*What is needed*
Reproduce the listing exactly and skip over any pictures.

*Provided information*
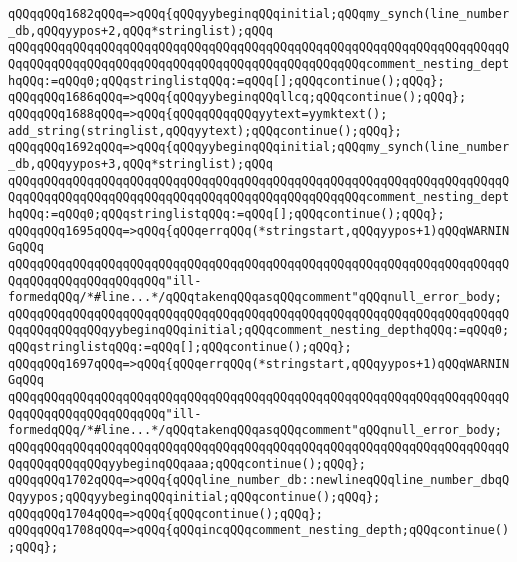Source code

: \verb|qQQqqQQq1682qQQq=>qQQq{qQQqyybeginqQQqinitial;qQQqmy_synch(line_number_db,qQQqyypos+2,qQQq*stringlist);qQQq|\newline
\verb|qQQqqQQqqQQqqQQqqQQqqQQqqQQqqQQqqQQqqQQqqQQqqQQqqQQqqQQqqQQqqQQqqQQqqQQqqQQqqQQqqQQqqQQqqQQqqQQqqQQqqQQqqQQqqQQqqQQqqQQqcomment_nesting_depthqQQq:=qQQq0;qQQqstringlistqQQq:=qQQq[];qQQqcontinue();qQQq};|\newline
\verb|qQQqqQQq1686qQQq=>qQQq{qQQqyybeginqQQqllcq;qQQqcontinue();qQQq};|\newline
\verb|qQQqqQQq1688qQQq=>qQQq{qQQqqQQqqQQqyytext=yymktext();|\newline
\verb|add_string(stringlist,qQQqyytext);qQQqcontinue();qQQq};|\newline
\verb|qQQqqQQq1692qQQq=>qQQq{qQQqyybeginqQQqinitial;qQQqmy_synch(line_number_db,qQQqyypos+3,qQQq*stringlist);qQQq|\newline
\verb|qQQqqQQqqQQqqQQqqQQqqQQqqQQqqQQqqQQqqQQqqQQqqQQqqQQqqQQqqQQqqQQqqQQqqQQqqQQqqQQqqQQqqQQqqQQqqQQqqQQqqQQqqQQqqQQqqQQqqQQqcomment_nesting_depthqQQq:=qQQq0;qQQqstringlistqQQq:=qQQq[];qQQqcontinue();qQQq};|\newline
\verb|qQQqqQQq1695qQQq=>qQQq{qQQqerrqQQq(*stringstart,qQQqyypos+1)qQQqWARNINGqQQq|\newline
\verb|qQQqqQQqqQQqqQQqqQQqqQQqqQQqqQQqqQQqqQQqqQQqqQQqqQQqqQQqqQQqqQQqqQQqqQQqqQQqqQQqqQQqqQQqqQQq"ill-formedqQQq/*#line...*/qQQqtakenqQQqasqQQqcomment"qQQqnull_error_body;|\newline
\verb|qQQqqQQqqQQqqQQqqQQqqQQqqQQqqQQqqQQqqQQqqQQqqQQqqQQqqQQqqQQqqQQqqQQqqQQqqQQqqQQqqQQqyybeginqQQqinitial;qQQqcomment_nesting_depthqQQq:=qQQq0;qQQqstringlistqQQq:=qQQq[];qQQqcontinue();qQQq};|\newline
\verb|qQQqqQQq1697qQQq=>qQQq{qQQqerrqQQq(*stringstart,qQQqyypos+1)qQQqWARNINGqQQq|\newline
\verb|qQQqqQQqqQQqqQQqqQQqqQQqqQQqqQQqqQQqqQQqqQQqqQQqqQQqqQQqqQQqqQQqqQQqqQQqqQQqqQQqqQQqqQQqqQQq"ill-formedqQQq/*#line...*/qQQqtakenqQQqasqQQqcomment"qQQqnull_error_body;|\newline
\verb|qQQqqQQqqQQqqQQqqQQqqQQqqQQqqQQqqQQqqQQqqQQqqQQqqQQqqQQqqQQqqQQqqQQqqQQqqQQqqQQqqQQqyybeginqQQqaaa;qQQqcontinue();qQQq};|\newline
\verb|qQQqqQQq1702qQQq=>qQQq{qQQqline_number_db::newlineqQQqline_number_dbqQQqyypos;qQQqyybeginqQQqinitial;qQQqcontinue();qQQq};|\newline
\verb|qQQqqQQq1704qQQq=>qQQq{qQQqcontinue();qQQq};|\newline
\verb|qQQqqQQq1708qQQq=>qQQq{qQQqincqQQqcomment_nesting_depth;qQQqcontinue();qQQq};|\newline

*Response area*
Source code

: \verb|qQQqqQQq1682qQQq=>qQQq{qQQqyybeginqQQqinitial;qQQqmy_synch(line_number_db,qQQqyypos+2,qQQq*stringlist);qQQq|\newline
\verb|qQQqqQQqqQQqqQQqqQQqqQQqqQQqqQQqqQQqqQQqqQQqqQQqqQQqqQQqqQQqqQQqqQQqqQQqqQQqqQQqqQQqqQQqqQQqqQQqqQQqqQQqqQQqqQQqqQQqqQQqcomment_nesting_depthqQQq:=qQQq0;qQQqstringlistqQQq:=qQQq[];qQQqcontinue();qQQq};|\newline
\verb|qQQqqQQq1686qQQq=>qQQq{qQQqyybeginqQQqllcq;qQQqcontinue();qQQq};|\newline
\verb|qQQqqQQq1688qQQq=>qQQq{qQQqqQQqqQQqyytext=yymktext();|\newline
\verb|add_string(stringlist,qQQqyytext);qQQqcontinue();qQQq};|\newline
\verb|qQQqqQQq1692qQQq=>qQQq{qQQqyybeginqQQqinitial;qQQqmy_synch(line_number_db,qQQqyypos+3,qQQq*stringlist);qQQq|\newline
\verb|qQQqqQQqqQQqqQQqqQQqqQQqqQQqqQQqqQQqqQQqqQQqqQQqqQQqqQQqqQQqqQQqqQQqqQQqqQQqqQQqqQQqqQQqqQQqqQQqqQQqqQQqqQQqqQQqqQQqqQQqcomment_nesting_depthqQQq:=qQQq0;qQQqstringlistqQQq:=qQQq[];qQQqcontinue();qQQq};|\newline
\verb|qQQqqQQq1695qQQq=>qQQq{qQQqerrqQQq(*stringstart,qQQqyypos+1)qQQqWARNINGqQQq|\newline
\verb|qQQqqQQqqQQqqQQqqQQqqQQqqQQqqQQqqQQqqQQqqQQqqQQqqQQqqQQqqQQqqQQqqQQqqQQqqQQqqQQqqQQqqQQqqQQq"ill-formedqQQq/*#line...*/qQQqtakenqQQqasqQQqcomment"qQQqnull_error_body;|\newline
\verb|qQQqqQQqqQQqqQQqqQQqqQQqqQQqqQQqqQQqqQQqqQQqqQQqqQQqqQQqqQQqqQQqqQQqqQQqqQQqqQQqqQQqyybeginqQQqinitial;qQQqcomment_nesting_depthqQQq:=qQQq0;qQQqstringlistqQQq:=qQQq[];qQQqcontinue();qQQq};|\newline
\verb|qQQqqQQq1697qQQq=>qQQq{qQQqerrqQQq(*stringstart,qQQqyypos+1)qQQqWARNINGqQQq|\newline
\verb|qQQqqQQqqQQqqQQqqQQqqQQqqQQqqQQqqQQqqQQqqQQqqQQqqQQqqQQqqQQqqQQqqQQqqQQqqQQqqQQqqQQqqQQqqQQq"ill-formedqQQq/*#line...*/qQQqtakenqQQqasqQQqcomment"qQQqnull_error_body;|\newline
\verb|qQQqqQQqqQQqqQQqqQQqqQQqqQQqqQQqqQQqqQQqqQQqqQQqqQQqqQQqqQQqqQQqqQQqqQQqqQQqqQQqqQQqyybeginqQQqaaa;qQQqcontinue();qQQq};|\newline
\verb|qQQqqQQq1702qQQq=>qQQq{qQQqline_number_db::newlineqQQqline_number_dbqQQqyypos;qQQqyybeginqQQqinitial;qQQqcontinue();qQQq};|\newline
\verb|qQQqqQQq1704qQQq=>qQQq{qQQqcontinue();qQQq};|\newline
\verb|qQQqqQQq1708qQQq=>qQQq{qQQqincqQQqcomment_nesting_depth;qQQqcontinue();qQQq};|\newline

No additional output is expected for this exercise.